Gather from the material every line that contains the string "encoding".

::::

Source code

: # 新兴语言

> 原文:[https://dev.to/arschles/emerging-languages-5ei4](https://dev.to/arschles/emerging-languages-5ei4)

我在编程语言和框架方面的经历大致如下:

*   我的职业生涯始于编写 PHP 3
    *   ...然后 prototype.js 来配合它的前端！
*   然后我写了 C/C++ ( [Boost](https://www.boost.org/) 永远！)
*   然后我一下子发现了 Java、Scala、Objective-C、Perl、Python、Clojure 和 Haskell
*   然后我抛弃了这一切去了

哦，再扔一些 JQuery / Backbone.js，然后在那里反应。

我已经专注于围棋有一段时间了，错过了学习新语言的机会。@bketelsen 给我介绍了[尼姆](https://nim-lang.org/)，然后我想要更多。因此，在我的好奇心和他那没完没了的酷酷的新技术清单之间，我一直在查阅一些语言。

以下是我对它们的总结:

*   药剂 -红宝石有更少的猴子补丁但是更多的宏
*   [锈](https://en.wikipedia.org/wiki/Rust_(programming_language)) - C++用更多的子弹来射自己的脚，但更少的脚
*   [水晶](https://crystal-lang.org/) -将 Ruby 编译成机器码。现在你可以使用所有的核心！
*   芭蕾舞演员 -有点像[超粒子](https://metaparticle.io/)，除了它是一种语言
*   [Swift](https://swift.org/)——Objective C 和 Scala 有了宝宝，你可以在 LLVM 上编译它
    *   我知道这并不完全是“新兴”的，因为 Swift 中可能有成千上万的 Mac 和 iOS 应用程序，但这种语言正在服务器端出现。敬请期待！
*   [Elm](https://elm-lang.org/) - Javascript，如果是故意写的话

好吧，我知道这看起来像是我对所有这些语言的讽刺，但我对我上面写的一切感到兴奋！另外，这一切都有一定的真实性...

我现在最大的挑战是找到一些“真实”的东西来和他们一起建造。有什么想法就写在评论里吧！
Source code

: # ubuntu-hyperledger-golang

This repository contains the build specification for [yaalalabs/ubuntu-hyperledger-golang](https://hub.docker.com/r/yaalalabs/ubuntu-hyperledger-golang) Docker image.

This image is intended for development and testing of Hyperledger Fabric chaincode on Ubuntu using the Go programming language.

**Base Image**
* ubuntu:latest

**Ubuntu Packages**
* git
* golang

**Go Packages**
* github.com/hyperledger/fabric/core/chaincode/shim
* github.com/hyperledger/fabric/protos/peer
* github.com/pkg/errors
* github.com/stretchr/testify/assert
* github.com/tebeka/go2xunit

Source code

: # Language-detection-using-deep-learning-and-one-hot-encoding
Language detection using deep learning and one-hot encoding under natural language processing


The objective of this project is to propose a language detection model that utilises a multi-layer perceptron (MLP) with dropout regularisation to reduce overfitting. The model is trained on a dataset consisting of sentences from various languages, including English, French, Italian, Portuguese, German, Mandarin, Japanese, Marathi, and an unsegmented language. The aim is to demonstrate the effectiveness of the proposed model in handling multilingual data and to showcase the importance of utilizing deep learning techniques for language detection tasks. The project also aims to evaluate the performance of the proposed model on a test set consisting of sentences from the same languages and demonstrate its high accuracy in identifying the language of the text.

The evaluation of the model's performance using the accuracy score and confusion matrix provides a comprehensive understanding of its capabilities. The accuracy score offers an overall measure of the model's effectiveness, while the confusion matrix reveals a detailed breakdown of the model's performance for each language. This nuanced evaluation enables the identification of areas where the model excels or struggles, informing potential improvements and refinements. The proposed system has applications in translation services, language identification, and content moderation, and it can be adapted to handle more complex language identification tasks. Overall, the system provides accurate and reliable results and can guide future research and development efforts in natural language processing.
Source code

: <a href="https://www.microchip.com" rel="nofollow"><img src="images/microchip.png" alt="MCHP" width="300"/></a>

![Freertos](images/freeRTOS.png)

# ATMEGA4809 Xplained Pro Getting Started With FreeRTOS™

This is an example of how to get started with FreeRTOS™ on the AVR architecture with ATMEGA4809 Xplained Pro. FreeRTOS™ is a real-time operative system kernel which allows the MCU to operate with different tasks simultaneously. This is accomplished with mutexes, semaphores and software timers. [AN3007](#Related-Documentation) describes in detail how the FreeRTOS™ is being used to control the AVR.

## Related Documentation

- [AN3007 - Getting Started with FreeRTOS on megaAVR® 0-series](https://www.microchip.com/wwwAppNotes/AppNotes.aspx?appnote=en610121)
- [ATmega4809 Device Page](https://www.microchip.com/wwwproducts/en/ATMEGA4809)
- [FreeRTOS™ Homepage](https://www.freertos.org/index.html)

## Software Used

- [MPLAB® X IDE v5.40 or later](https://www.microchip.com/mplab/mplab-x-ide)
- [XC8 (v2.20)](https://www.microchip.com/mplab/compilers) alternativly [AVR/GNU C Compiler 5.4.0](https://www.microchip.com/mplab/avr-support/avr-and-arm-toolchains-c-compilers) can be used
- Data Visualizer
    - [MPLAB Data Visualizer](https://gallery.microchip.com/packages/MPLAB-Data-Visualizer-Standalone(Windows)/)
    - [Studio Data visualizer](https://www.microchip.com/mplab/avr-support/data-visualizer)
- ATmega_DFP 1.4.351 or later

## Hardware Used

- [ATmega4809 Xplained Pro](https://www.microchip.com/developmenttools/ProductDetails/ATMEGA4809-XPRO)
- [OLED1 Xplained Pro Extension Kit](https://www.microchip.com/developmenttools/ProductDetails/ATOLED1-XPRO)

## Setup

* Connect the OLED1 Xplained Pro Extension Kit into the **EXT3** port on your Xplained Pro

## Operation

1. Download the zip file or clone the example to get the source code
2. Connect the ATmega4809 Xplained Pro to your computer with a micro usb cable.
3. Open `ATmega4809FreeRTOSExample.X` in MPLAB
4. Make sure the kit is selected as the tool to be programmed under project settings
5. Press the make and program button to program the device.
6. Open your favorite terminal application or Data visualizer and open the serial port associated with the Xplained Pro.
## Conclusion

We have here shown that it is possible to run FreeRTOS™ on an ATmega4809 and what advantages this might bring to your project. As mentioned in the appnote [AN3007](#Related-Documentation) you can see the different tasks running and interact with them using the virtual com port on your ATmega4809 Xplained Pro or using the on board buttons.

::::

▶ **Written response**
: # Language-detection-using-deep-learning-and-one-hot-encoding
Language detection using deep learning and one-hot encoding under natural language processing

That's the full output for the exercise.